In the Gangnam district, the demand for large offices in the IT, tech, and gaming industries was solid. The relocation and expansion of big tech and foreign IT companies, as well as high-growth mid-sized companies, continued, and vacancies in super-large offices were quickly resolved. On the other hand, small and medium-sized assets showed simultaneous rent declines and vacancy accumulation.
The Gwanghwamun and Jung-gu areas in the CBD also saw steady new leases centered on prime assets. On the other hand, in small and medium-sized old assets, vacancy increases due to reconstruction and relocation were confirmed.
Jin Wonchang, head of the big data department, said, "The investment recovery in the Seoul office market in 2025 is significant not just as a recovery of transaction volume, but as a recovery of trust in the market," adding, "The diversification of buyers and selective concentration of assets rather show the strength of the market."
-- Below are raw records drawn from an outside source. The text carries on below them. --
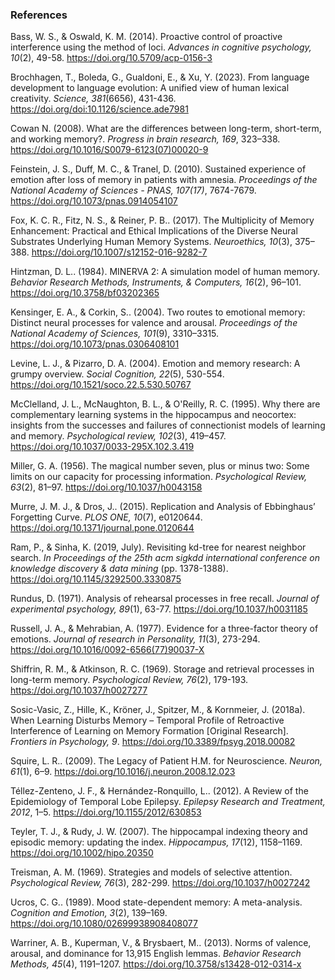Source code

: ### References

<a id="bass-oswald-2014"></a>Bass, W. S., & Oswald, K. M. (2014). Proactive control of proactive interference using the method of loci. _Advances in cognitive psychology, 10_(2), 49-58. https://doi.org/10.5709/acp-0156-3

<a id="brochhagen-et-al-2023"></a>Brochhagen, T., Boleda, G., Gualdoni, E., & Xu, Y. (2023). From language development to language evolution: A unified view of human lexical creativity. _Science, 381_(6656), 431-436. https://doi.org/doi:10.1126/science.ade7981

<a id="cowan-2008"></a>Cowan N. (2008). What are the differences between long-term, short-term, and working memory?. _Progress in brain research, 169_, 323–338. https://doi.org/10.1016/S0079-6123(07)00020-9

<a id="feinstein-et-al-2010"></a>Feinstein, J. S., Duff, M. C., & Tranel, D. (2010). Sustained experience of emotion after loss of memory in patients with amnesia. _Proceedings of the National Academy of Sciences - PNAS, 107(17)_, 7674-7679. https://doi.org/10.1073/pnas.0914054107

<a id="fox-et-al-2017"></a>Fox, K. C. R., Fitz, N. S., & Reiner, P. B.. (2017). The Multiplicity of Memory Enhancement: Practical and Ethical Implications of the Diverse Neural Substrates Underlying Human Memory Systems. _Neuroethics, 10_(3), 375–388. https://doi.org/10.1007/s12152-016-9282-7

<a id="hintzman-1984"></a>Hintzman, D. L.. (1984). MINERVA 2: A simulation model of human memory. _Behavior Research Methods, Instruments, & Computers, 16_(2), 96–101. https://doi.org/10.3758/bf03202365

<a id="kensinger-corkin-2004"></a>Kensinger, E. A., & Corkin, S.. (2004). Two routes to emotional memory: Distinct neural processes for valence and arousal. _Proceedings of the National Academy of Sciences, 101_(9), 3310–3315. https://doi.org/10.1073/pnas.0306408101

<a id="levine-pizarro-2004"></a>Levine, L. J., & Pizarro, D. A. (2004). Emotion and memory research: A grumpy overview. _Social Cognition, 22_(5), 530-554. https://doi.org/10.1521/soco.22.5.530.50767

<a id="mcclelland-et-al-1995"></a>McClelland, J. L., McNaughton, B. L., & O'Reilly, R. C. (1995). Why there are complementary learning systems in the hippocampus and neocortex: insights from the successes and failures of connectionist models of learning and memory. _Psychological review, 102_(3), 419–457. https://doi.org/10.1037/0033-295X.102.3.419

<a id="miller-1956"></a>Miller, G. A. (1956). The magical number seven, plus or minus two: Some limits on our capacity for processing information. _Psychological Review, 63_(2), 81–97. https://doi.org/10.1037/h0043158

<a id="murre-dros-2015"></a>Murre, J. M. J., & Dros, J.. (2015). Replication and Analysis of Ebbinghaus’ Forgetting Curve. _PLOS ONE, 10_(7), e0120644. https://doi.org/10.1371/journal.pone.0120644

<a id="ram-sinha-2019"></a>Ram, P., & Sinha, K. (2019, July). Revisiting kd-tree for nearest neighbor search. _In Proceedings of the 25th acm sigkdd international conference on knowledge discovery & data mining_ (pp. 1378-1388). https://doi.org/10.1145/3292500.3330875

<a id="rundus-1971"></a>Rundus, D. (1971). Analysis of rehearsal processes in free recall. _Journal of experimental psychology, 89_(1), 63-77. https://doi.org/10.1037/h0031185

<a id="russell-mehrabian-1977"></a>Russell, J. A., & Mehrabian, A. (1977). Evidence for a three-factor theory of emotions. _Journal of research in Personality, 11_(3), 273-294. https://doi.org/10.1016/0092-6566(77)90037-X

<a id="shiffrin-atkinson-1969"></a>Shiffrin, R. M., & Atkinson, R. C. (1969). Storage and retrieval processes in long-term memory. _Psychological Review, 76_(2), 179-193. https://doi.org/10.1037/h0027277

<a id="sosic-vasic-et-al-2018"></a>Sosic-Vasic, Z., Hille, K., Kröner, J., Spitzer, M., & Kornmeier, J. (2018a). When Learning Disturbs Memory – Temporal Profile of Retroactive Interference of Learning on Memory Formation [Original Research]. _Frontiers in Psychology, 9_. https://doi.org/10.3389/fpsyg.2018.00082

<a id="squire-2009"></a>Squire, L. R.. (2009). The Legacy of Patient H.M. for Neuroscience. _Neuron, 61_(1), 6–9. https://doi.org/10.1016/j.neuron.2008.12.023

<a id="téllez-zenteno-2012"></a>Téllez-Zenteno, J. F., & Hernández-Ronquillo, L.. (2012). A Review of the Epidemiology of Temporal Lobe Epilepsy. _Epilepsy Research and Treatment, 2012_, 1–5. https://doi.org/10.1155/2012/630853

<a id="teyler-rudy-2007"></a>Teyler, T. J., & Rudy, J. W. (2007). The hippocampal indexing theory and episodic memory: updating the index. _Hippocampus, 17_(12), 1158–1169. https://doi.org/10.1002/hipo.20350

<a id="treisman-1969"></a>Treisman, A. M. (1969). Strategies and models of selective attention. _Psychological Review, 76_(3), 282-299. https://doi.org/10.1037/h0027242

<a id="ucros-1989"></a>Ucros, C. G.. (1989). Mood state-dependent memory: A meta-analysis. _Cognition and Emotion, 3_(2), 139–169. https://doi.org/10.1080/02699938908408077

<a id="warriner-et-al-2013"></a>Warriner, A. B., Kuperman, V., & Brysbaert, M.. (2013). Norms of valence, arousal, and dominance for 13,915 English lemmas. _Behavior Research Methods, 45_(4), 1191–1207. https://doi.org/10.3758/s13428-012-0314-x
In the second half, the 'response strategy for small and medium-sized assets' is expected to be crucial. Jin said, "Without active responses such as asset upgrades, fit-out strategies, conversion to shared offices, and rebranding, long-term vacancies and value declines may occur simultaneously," predicting that "ultimately, the strategic capabilities of asset owners will be the key factors distinguishing profitability and vacancy rates."